Output dependencies: A dependency need D input (or raw data), B produces D data during execution. Task order is the same : B -> A, but it's more modular. For example, B and C can produce D data, but B and C don't work on the same platform.
- Resources Control is a way to stop a task if it reach a resource limit (CPU time, memory quantity).
Fine Configuration presents in BuildBot, when you configure a task you can configure how to catch failure and warnings : http://buildbot.net/buildbot/docs/latest/Common-Parameters.html#Common-Parameters.
Pony-build is the continuous integration tools used last year for PYTI. Characteristics:
- No dependencies between tasks, task-manager take a list of task to be executed task by task.
- Task manager stop on fail of one task, cannot mark a task as skipped and don't mark dependencies as skipped.
- No communication between tasks.
- No tests.
- No documentation.
- Part of pony-build, but seems easy to extract.
- No dependencies (0/4).
- Stop on fail (1/3).
- No communication (0/1)
- No tests (0/2).
- No documentation (0/2).
- Part of pony-build, easy to extract (2/3).
- Slighty used (1/4).
Narval is a task-manager library written by logilab and is used by apycot, a continuous integration tool written by logilab. Characteristics:
- Seems complex.
- Some part of the API seems not adapted, a POO approach seems better than the existing one.
- Tasks are associated in a recipe module.
- Dependencies: direct and output mode supported (4/4).
- Fine configuration of what doing if a step failed or emits warnings (3/3).
- Communications (1/1).
- No tests (0/2).
- No specific documentation (0/2).
- Part of narval, hard to extract (2/3).
- Slighty used (1/3).
Buildbot is the reference of continuous integration tool in python world. Characteristics:
- In buildbot vocabulary, steps are what we called tasks.
- Fine configuration of what doing if a step failed or emits warnings.
- Steps seems registered into two different places (master and slave).
- All buildbot system seems really dependent on twisted.
- Part of buildbot, intermediate quantity of work to extract it.
- No dependencies between tasks, scheduler take a list of builder identifier (0/4).
- Fine configuration of what doing on fail, warning (3/3).
- No communication between tasks (0/1).
- Unittests (2/2).
- Good documentation (2/2).
- Part of buildbot (1/3).
- Very used (3/3).
- Dependencies on twisted (-1).
PythonTasks is one of boris's project, it's still in beta and no doc is written for the moment. Characteristics:
Dependencies is either direct dependencies (task A depends on or output dependencies (task A need D input, B produces D, B must be executed before A). For the output dependencies mode, some code must be written as it will not be part (for the moment) of PythonTasks.
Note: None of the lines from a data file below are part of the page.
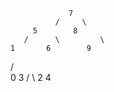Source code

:                  7
              /     \
         5        8
       /      \         \
    1       6        9
  /     \
0     3
       /   \ 
     2   4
- Tasks can communicate between them, all of them receive the same Communication object which registered all the output of tasks.
- When a task fail, all others tasks, which depends on it, are marked as skipped before it failed (if B depends on A; A failed, B is marked as skipped before A has failed) and so recursively. Works the same way when a task has skipped.
- Unittest and code coverage.
- No documentation.
- Dependencies (direct or output) but requires works for output dependencies mode (3/4).
- Stop on fail, mark dependencies as skipped, but no fine configuration of tasks (like buildbot) (2/3).
- Communication between tasks (1/1).
- Unittests (2/2).
- No documentation (0/2).
- Separated package (3/3).
- Not used (0/3).
- We can send an archive consisting of distributions + dependencies along with a configuration file by means of an FTP or SFTP connection.
- Packages can be uploaded in a static folder (/tmp probably) . (or) We can specify the folder in the config file ( preferred solution :1st one)
- At the end of uploading, slave launch a command trough ssh in order to start the execution part (or) a server is launch on vm when the vm's os start and slave send a message to this server.
Raw Data API
- Reports are sent once all tasks are finished ( to keep the implementation simple) (or) send raw data for each task's end.( Preferred solution : 1st one )
For the format , we both agreed on jsonrpc (http://groups.google.com/group/json-rpc/web/json-rpc-2-0).
- A jsonrpc request is sent from the vm to a method in the slave with two parameters : id of the task, a dictionary with all raw data + all additional info(time, memory).
- Raw data can be the following:
- Solution 1 :
- stdout and stderr
- parsed form of stdout. Would result in less data
- Solution 1 :
faulthandler : Python's module to catch signals (sigsegv ie) and output them in stderr or in a file. Easy to parse the output but trace only signals which is already traced by others solution. (http://blog.python.org/2011/05/new-faulthandler-module-in-python-33.html).
Comparison of VMs
Most(Kernel need to be modified)
Performance loss on disk intensive operations
Qemu is usually slow. But Kqemu has good performance
Virtual Hard Disk Image Format
Community not very active in the fast few years
Support dropped for KQemu
RedHat is currently supporting it
Oracle is currently working on it
Clearly the competition drops down to Vbox,KVM Reasons for choosing Vbox over KVM 1)Vbox support for multiple platforms 2)KVM’s native disk image QCOW2 is very slow. Ofcourse I could use other disk images but that would require external tools. 3)KVM’s dependency on linux kernel
So VirtualBox to be used.
Different modules in the VM :
1)Starting the VM(simple version implemented, unit tests remaining) 2)Stopping the VM(simple version implemented, unit tests remaining) 3)XML Handler (simple version implemented, unit tests remaining) 4)Rollback 5)Virtual Hard Disk Handler
weekly meeting report
- (update once in a week, and whenever there is something to say)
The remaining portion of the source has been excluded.